=== Section Start ===
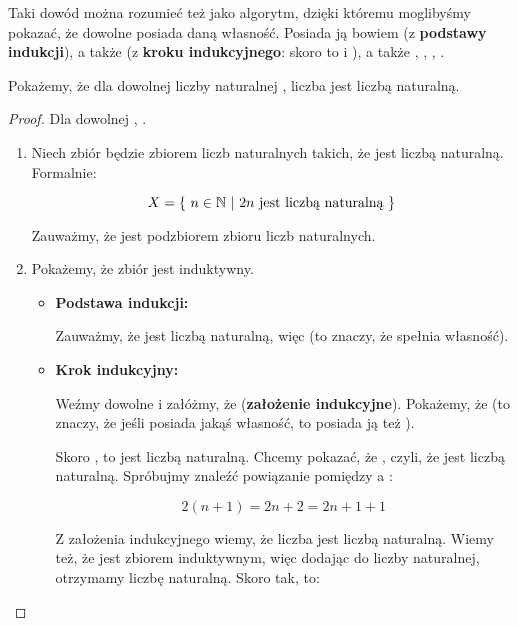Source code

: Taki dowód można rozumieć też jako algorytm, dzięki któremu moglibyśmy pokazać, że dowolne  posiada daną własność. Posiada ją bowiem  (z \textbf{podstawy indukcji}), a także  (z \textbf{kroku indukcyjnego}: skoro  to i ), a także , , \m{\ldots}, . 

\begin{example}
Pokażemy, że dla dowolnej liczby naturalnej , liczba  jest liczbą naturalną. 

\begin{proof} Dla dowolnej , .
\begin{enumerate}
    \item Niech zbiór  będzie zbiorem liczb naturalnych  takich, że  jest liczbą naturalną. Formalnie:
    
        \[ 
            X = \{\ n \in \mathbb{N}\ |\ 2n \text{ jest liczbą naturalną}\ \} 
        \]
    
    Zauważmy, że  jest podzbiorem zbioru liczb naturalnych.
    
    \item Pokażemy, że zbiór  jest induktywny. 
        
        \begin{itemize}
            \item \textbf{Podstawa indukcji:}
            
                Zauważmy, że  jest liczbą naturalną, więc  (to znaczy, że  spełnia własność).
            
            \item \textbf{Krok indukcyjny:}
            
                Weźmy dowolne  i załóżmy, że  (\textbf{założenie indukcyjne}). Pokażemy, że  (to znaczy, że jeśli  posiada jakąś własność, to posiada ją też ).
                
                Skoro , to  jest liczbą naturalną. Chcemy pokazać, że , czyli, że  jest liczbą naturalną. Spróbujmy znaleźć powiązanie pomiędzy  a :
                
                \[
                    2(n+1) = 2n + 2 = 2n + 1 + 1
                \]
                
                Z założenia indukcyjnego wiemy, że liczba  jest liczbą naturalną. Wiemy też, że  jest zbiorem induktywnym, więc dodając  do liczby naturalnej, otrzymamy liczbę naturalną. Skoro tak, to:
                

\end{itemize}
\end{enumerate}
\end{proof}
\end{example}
=== Section End ===
=== Section Start ===
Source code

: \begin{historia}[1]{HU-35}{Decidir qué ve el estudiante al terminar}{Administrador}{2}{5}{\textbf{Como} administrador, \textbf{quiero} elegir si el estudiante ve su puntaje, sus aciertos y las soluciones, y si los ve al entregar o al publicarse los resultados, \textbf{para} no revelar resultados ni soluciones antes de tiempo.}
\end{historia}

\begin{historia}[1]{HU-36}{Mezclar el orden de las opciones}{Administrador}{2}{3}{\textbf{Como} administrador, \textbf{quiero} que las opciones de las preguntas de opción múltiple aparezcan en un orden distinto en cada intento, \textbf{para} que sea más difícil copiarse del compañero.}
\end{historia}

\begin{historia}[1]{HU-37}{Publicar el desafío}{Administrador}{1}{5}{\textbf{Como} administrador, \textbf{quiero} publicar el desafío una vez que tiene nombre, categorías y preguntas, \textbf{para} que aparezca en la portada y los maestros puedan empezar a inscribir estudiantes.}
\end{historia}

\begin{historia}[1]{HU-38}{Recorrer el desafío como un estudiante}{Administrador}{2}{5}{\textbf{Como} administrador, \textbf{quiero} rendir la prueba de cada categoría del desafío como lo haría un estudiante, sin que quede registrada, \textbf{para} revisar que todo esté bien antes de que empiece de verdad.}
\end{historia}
=== Section End ===
Problem details: From the entries above, return each line with the word "quiero" in it.

Task answer:
: \begin{historia}[1]{HU-35}{Decidir qué ve el estudiante al terminar}{Administrador}{2}{5}{\textbf{Como} administrador, \textbf{quiero} elegir si el estudiante ve su puntaje, sus aciertos y las soluciones, y si los ve al entregar o al publicarse los resultados, \textbf{para} no revelar resultados ni soluciones antes de tiempo.}
\begin{historia}[1]{HU-36}{Mezclar el orden de las opciones}{Administrador}{2}{3}{\textbf{Como} administrador, \textbf{quiero} que las opciones de las preguntas de opción múltiple aparezcan en un orden distinto en cada intento, \textbf{para} que sea más difícil copiarse del compañero.}
\begin{historia}[1]{HU-37}{Publicar el desafío}{Administrador}{1}{5}{\textbf{Como} administrador, \textbf{quiero} publicar el desafío una vez que tiene nombre, categorías y preguntas, \textbf{para} que aparezca en la portada y los maestros puedan empezar a inscribir estudiantes.}
\begin{historia}[1]{HU-38}{Recorrer el desafío como un estudiante}{Administrador}{2}{5}{\textbf{Como} administrador, \textbf{quiero} rendir la prueba de cada categoría del desafío como lo haría un estudiante, sin que quede registrada, \textbf{para} revisar que todo esté bien antes de que empiece de verdad.}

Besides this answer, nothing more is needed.